American Martial arts derived from Karate

American Kenpo (/ˈkɛnpoʊ/), also known as American Kenpo Karate or Ed Parker’s Kenpo Karate, is a hybrid martial art system developed and codified by Ed Parker in the United States during the mid-20th century. Parker organized a structured curriculum of striking techniques, forms, and self-defense methods that became widely taught through schools in the United States and internationally. The system is characterized by its emphasis on rapid striking combinations, self-defense techniques, and an evolving instructional framework.

==Etymology==
The term Kenpō, also spelled Kempō, is an English romanization of the Japanese reading of the Chinese characters 拳法, meaning “fist method” or “boxing method.” The same characters are read "kuen fat" in Cantonese and "quánfǎ" in Mandarin Chinese. In modern Chinese usage, 拳法 refers broadly to methods or techniques of boxing/striking and is regarded as a category of martial art rather than the name of a specific style.
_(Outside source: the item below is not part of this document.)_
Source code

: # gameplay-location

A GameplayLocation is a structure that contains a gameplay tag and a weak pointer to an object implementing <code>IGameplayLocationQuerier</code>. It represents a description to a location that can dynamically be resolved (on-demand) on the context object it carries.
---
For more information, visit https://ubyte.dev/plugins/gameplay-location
Similarly, in Japanese, kenpō historically referred any Chinese-derived boxing systems but, in contemporary Japanese, may in some contexts be used more broadly to refer to striking-based martial arts in general. The term appears in the names of several modern systems, including American Kenpo and Shorinji Kempo.

== Ed Parker ==
American Kenpo today lacks a standardized curricula across schools, due to various reasons:
- Parker's art evolved over time, so his students learned a different curriculum depending on when they studied with him.
- Many instructors left Parker before his later updates to the system.
- After Parker's death, various instructors changed the way the art was taught.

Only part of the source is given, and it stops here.